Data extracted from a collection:
# # # # # # #
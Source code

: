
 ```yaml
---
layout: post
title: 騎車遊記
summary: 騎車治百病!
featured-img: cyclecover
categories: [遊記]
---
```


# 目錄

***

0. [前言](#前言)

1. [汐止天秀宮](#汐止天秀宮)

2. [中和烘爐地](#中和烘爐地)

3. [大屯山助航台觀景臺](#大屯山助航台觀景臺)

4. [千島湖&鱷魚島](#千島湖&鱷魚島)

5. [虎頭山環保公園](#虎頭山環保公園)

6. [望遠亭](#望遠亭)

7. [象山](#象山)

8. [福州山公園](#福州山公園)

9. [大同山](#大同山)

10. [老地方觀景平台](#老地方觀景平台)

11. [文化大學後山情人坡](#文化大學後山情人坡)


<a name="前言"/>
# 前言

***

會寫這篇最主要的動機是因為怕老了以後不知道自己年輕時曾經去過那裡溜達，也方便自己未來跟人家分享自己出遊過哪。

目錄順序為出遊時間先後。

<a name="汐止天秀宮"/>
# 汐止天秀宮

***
# # # # # # #
WHAT YOU NEED TO DO:
Which lines should be output? Exactly those from the first line of the data through the line containing "11. [文化大學後山情人坡](#文化大學後山情人坡)", inclusive.

TASK OUTPUT:
Source code

:
 ```yaml
---
layout: post
title: 騎車遊記
summary: 騎車治百病!
featured-img: cyclecover
categories: [遊記]
---
```


# 目錄

***

0. [前言](#前言)

1. [汐止天秀宮](#汐止天秀宮)

2. [中和烘爐地](#中和烘爐地)

3. [大屯山助航台觀景臺](#大屯山助航台觀景臺)

4. [千島湖&鱷魚島](#千島湖&鱷魚島)

5. [虎頭山環保公園](#虎頭山環保公園)

6. [望遠亭](#望遠亭)

7. [象山](#象山)

8. [福州山公園](#福州山公園)

9. [大同山](#大同山)

10. [老地方觀景平台](#老地方觀景平台)

11. [文化大學後山情人坡](#文化大學後山情人坡)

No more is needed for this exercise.